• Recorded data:
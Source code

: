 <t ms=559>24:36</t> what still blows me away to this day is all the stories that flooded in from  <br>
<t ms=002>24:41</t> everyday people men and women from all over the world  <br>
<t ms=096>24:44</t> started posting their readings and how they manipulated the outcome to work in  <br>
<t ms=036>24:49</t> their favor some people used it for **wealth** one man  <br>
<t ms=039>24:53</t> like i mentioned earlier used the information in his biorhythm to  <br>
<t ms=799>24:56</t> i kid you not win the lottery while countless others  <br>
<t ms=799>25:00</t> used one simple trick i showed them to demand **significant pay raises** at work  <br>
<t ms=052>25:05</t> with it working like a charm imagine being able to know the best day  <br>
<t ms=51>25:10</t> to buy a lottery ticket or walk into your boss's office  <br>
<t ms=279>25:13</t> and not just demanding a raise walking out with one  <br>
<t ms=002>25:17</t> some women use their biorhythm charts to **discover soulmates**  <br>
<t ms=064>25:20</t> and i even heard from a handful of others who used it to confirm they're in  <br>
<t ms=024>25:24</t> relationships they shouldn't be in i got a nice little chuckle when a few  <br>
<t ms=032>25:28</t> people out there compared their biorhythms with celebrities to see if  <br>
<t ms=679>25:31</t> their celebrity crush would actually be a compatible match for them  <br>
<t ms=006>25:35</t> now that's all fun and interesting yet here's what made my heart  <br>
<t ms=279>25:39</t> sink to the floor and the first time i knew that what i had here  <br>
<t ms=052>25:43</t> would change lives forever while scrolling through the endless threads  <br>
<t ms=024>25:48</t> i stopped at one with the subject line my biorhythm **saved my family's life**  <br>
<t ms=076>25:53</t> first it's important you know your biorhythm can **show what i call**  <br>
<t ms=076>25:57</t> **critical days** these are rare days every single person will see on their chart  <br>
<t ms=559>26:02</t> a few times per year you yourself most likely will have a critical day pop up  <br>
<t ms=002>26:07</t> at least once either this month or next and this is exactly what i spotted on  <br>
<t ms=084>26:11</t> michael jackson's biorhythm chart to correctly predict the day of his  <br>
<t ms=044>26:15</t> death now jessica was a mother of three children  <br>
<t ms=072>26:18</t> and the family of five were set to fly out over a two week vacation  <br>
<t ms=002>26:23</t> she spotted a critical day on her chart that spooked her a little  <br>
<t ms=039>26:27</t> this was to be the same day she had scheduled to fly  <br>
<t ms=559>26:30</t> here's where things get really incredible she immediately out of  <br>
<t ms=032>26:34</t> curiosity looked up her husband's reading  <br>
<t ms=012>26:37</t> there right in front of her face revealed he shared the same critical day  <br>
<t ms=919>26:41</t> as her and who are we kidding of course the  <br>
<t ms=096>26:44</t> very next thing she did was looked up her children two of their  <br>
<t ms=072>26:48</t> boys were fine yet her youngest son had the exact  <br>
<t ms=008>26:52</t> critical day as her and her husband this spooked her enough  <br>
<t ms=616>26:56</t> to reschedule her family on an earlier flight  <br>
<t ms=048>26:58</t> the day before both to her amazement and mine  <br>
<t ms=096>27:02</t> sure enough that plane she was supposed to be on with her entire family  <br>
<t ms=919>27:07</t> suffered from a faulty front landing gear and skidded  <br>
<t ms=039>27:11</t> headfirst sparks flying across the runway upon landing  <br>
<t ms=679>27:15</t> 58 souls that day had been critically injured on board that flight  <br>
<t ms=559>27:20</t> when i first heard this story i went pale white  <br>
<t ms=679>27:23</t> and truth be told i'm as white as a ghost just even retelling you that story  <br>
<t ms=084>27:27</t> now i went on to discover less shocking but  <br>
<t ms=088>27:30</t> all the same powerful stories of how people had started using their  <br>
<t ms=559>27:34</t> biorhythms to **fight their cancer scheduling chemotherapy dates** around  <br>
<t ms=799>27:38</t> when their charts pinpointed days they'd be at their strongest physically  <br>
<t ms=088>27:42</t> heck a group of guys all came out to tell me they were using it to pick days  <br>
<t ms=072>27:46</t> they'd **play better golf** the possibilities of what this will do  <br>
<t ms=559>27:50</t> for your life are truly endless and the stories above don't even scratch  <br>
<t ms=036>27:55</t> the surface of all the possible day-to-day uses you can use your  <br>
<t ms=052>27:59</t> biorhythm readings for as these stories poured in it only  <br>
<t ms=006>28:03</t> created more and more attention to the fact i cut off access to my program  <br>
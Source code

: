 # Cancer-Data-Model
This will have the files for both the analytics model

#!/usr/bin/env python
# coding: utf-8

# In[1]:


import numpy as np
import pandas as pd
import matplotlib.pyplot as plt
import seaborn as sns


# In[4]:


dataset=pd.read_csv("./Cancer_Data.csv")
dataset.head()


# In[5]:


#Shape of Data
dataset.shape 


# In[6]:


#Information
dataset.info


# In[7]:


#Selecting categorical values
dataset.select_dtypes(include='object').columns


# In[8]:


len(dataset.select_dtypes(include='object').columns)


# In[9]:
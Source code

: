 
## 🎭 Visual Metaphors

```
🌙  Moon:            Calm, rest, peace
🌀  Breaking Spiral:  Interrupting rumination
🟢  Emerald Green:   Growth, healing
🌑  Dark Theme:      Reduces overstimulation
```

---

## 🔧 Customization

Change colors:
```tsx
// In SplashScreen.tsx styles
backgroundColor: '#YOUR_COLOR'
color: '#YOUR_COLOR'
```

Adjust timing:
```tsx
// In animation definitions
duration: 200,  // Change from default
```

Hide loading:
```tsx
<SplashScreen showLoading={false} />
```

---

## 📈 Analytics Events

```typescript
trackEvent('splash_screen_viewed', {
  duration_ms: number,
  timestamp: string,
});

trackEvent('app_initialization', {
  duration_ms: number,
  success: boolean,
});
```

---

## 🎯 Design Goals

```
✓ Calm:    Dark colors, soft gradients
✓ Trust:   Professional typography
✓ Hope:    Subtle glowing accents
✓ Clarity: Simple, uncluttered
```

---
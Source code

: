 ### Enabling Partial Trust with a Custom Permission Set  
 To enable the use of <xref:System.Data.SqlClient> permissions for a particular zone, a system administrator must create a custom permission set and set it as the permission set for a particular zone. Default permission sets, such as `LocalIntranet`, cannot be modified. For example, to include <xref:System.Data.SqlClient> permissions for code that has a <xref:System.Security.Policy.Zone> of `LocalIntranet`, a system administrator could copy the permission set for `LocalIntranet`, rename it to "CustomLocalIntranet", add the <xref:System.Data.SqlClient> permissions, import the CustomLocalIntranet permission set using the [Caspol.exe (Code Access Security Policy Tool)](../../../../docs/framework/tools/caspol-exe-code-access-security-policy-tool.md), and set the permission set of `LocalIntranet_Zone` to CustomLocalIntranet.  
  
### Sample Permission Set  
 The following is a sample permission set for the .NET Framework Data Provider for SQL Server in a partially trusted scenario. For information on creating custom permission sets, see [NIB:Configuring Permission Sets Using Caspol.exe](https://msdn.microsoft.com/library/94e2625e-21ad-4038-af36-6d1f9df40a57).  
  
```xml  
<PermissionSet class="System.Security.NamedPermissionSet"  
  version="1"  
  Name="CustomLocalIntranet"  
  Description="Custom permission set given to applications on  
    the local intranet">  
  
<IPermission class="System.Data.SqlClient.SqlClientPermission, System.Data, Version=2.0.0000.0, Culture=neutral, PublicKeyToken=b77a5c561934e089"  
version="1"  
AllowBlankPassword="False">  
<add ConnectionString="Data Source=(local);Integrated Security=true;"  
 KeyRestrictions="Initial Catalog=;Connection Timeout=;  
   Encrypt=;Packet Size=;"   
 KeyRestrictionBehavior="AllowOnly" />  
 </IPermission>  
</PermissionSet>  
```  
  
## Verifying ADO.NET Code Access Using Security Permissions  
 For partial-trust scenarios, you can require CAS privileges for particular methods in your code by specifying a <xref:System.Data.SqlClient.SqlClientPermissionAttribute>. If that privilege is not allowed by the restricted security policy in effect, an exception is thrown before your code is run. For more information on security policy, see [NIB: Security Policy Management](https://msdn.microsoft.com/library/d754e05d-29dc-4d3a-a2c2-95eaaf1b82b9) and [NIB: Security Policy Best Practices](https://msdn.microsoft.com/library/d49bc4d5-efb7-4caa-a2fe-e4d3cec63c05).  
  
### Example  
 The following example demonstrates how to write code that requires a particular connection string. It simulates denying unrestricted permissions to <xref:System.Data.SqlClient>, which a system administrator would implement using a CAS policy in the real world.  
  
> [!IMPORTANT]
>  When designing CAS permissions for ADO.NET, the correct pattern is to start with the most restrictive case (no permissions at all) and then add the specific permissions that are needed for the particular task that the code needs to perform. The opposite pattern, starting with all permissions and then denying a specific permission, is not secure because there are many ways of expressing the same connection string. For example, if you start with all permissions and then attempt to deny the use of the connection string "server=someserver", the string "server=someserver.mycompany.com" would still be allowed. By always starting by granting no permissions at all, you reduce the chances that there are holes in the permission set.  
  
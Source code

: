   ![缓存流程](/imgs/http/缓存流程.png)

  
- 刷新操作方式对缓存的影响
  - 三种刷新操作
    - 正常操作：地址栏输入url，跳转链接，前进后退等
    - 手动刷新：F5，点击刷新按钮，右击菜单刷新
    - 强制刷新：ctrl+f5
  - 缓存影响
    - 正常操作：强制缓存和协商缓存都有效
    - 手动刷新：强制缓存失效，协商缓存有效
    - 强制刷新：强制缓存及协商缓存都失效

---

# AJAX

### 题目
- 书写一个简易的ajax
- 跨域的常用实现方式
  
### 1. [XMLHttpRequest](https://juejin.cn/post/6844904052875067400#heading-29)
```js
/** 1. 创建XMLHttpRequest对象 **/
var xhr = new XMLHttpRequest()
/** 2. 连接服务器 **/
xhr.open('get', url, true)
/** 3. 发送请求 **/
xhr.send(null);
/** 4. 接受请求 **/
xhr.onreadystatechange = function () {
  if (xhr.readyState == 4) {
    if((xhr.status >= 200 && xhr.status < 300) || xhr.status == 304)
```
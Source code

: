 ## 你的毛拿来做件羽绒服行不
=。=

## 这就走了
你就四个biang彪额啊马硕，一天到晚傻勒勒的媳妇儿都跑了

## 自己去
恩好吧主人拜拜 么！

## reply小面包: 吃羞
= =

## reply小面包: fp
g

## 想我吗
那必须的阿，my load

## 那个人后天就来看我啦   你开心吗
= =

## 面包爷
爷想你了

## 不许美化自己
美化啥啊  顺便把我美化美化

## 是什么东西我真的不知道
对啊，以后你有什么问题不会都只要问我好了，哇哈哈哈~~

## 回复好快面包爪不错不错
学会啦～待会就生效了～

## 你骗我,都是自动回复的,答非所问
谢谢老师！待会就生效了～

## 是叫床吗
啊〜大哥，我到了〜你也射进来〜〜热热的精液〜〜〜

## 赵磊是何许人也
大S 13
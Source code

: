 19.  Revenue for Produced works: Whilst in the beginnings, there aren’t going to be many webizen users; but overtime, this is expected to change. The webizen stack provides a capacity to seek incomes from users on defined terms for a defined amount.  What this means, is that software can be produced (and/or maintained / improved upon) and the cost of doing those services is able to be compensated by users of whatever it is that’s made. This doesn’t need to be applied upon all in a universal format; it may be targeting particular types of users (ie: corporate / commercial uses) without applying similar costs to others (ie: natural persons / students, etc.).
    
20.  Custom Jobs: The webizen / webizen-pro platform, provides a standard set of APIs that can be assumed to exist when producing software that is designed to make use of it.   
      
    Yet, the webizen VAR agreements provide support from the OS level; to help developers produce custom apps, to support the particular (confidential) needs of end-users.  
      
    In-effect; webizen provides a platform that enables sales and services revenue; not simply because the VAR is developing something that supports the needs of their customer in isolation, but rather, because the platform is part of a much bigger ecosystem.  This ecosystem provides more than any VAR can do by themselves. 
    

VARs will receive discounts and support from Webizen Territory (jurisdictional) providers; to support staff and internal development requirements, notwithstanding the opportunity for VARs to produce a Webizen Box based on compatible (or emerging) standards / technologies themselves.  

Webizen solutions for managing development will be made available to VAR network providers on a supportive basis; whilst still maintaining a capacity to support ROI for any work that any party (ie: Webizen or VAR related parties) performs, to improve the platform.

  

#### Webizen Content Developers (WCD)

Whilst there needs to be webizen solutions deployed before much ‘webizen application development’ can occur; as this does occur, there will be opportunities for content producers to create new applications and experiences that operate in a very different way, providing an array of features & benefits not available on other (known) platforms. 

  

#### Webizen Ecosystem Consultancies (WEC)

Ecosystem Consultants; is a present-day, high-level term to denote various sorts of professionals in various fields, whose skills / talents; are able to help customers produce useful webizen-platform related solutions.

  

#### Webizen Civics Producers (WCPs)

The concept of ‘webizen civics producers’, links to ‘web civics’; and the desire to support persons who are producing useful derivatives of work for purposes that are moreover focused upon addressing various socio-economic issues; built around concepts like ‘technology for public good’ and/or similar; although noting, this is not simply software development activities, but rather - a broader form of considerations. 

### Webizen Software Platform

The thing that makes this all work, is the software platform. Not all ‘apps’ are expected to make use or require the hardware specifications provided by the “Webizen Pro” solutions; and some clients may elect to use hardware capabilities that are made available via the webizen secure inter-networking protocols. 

• EXERCISE REQUIREMENTS:
Repeat, word for word, the lines from the start of the records to the line that contains "<t ms=032>25:28</t> people", both of them included, and no others.

• RESULT:
Source code

: <t ms=559>24:36</t> what still blows me away to this day is all the stories that flooded in from  <br>
<t ms=002>24:41</t> everyday people men and women from all over the world  <br>
<t ms=096>24:44</t> started posting their readings and how they manipulated the outcome to work in  <br>
<t ms=036>24:49</t> their favor some people used it for **wealth** one man  <br>
<t ms=039>24:53</t> like i mentioned earlier used the information in his biorhythm to  <br>
<t ms=799>24:56</t> i kid you not win the lottery while countless others  <br>
<t ms=799>25:00</t> used one simple trick i showed them to demand **significant pay raises** at work  <br>
<t ms=052>25:05</t> with it working like a charm imagine being able to know the best day  <br>
<t ms=51>25:10</t> to buy a lottery ticket or walk into your boss's office  <br>
<t ms=279>25:13</t> and not just demanding a raise walking out with one  <br>
<t ms=002>25:17</t> some women use their biorhythm charts to **discover soulmates**  <br>
<t ms=064>25:20</t> and i even heard from a handful of others who used it to confirm they're in  <br>
<t ms=024>25:24</t> relationships they shouldn't be in i got a nice little chuckle when a few  <br>
<t ms=032>25:28</t> people out there compared their biorhythms with celebrities to see if  <br>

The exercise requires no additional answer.